This and one other paper I did, Home Is Landmark in City, was submitted to my course teacher for a class called The History and Architecture of Winfield Kansas. The local newspaper the Winfield Daily Courier published this in their April 14th, 1976 edition. It was a great surprise and a wonderful feeling of accomplishment when I discovered Ms Rhoads had submitted and the paper and published it. Unfortunately, I was quite exasperated when it appeared to a large degree plagiarized by a reporter for the Wichita Eagle Beacon a week later. Being a young college student I didn't know what recourse to take, but a publisher from the Western Prairie magazine did have the great courtesy to call me and ask permission to publish the article to which I was more that happy to say yes to.

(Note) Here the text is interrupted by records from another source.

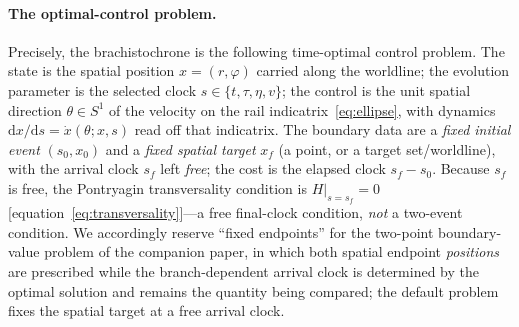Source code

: \documentclass[12pt]{iopart}
\newcommand{\dd}{\mathrm{d}}
\begin{document}
\paragraph{The optimal-control problem.} Precisely, the brachistochrone is the
following time-optimal control problem. The state is the spatial position
$x=(r,\varphi)$ carried along the worldline; the evolution parameter is the selected
clock $s\in\{t,\tau,\eta,v\}$; the control is the unit spatial direction $\theta\in
S^1$ of the velocity on the rail indicatrix~\eqref{eq:ellipse}, with dynamics
$\dd x/\dd s=\dot x(\theta;x,s)$ read off that indicatrix. The boundary data are a
\emph{fixed initial event} $(s_0,x_0)$ and a \emph{fixed spatial target} $x_f$ (a
point, or a target set/worldline), with the arrival clock $s_f$ left \emph{free}; the
cost is the elapsed clock $s_f-s_0$. Because $s_f$ is free, the Pontryagin
transversality condition is $H|_{s=s_f}=0$ [equation~\eqref{eq:transversality}]---a free
final-clock condition, \emph{not} a two-event condition. We accordingly reserve
``fixed endpoints'' for the two-point boundary-value problem of the companion paper, in
which both spatial endpoint \emph{positions} are prescribed while the branch-dependent
arrival clock is determined by the optimal solution and remains the quantity being
compared; the default problem fixes the spatial target at a free arrival clock.
\end{document}
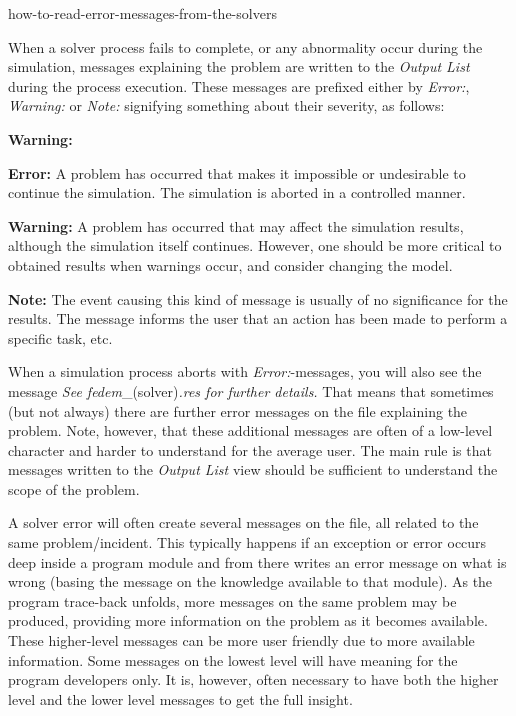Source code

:            {how-to-read-error-messages-from-the-solvers}

When a solver process fails to complete, or any abnormality occur during the
simulation, messages explaining the problem are written to the {\sl Output List}
during the process execution.
These messages are prefixed either by {\sl Error:}, {\sl Warning:}
or {\sl Note:} signifying something about their severity, as follows:

\begin{namelist}{\textbf{Warning:}}
\item[\textbf{Error:}]
  A problem has occurred that makes it impossible or undesirable to continue
  the simulation. The simulation is aborted in a controlled manner.

\item[\textbf{Warning:}]
  A problem has occurred that may affect the simulation results,
  although the simulation itself continues. However, one should be more critical
  to obtained results when warnings occur, and consider changing the model.

\item[\textbf{Note:}]
  The event causing this kind of message is usually of no significance for the
  results. The message informs the user that an action has been made to perform
  a specific task, etc.
\end{namelist}

When a simulation process aborts with {\sl Error:}-messages, you will also see
the message {\sl See fedem}\_(solver){\sl .res for further details.}
That means that sometimes (but not always) there are further error messages
on the  file explaining the problem.
Note, however, that these additional messages are often of a low-level
character and harder to understand for the average user.
The main rule is that messages written to the {\sl Output List} view should be
sufficient to understand the scope of the problem.


A solver error will often create several messages on the  file,
all related to the same problem/incident. This typically happens if an exception
or error occurs deep inside a program module and from there writes an error
message on what is wrong (basing the message on the knowledge available to that
module). As the program trace-back unfolds, more messages on the same problem
may be produced, providing more information on the problem as it becomes
available. These higher-level messages can be more user friendly due to more
available information. Some messages on the lowest level will have meaning for
the program developers only. It is, however, often necessary to have both the
higher level and the lower level messages to get the full insight.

The most memorable image that comes to mind when I recall visiting the Magnolia Ranch was seeing the great collection of live peacocks the McFarlands kept, as well as, the rather sad and ghostly image of Colonel Green perched lonely and high in the pulley seat of his cupola peering through a telescope over the grand driveway lined with fragrant magnolias awaiting the woman he wished to marry. Update December 15,202: I received a message from Mountain Hoople saying, "According to stories I've heard, the baby may have been Federal Judge. George Templar of Arkansas City. If so, Col. Greens attic trick may have worked."

This website accessed December 15, 2020, supports Mountain Hoople's claim. Many thanks!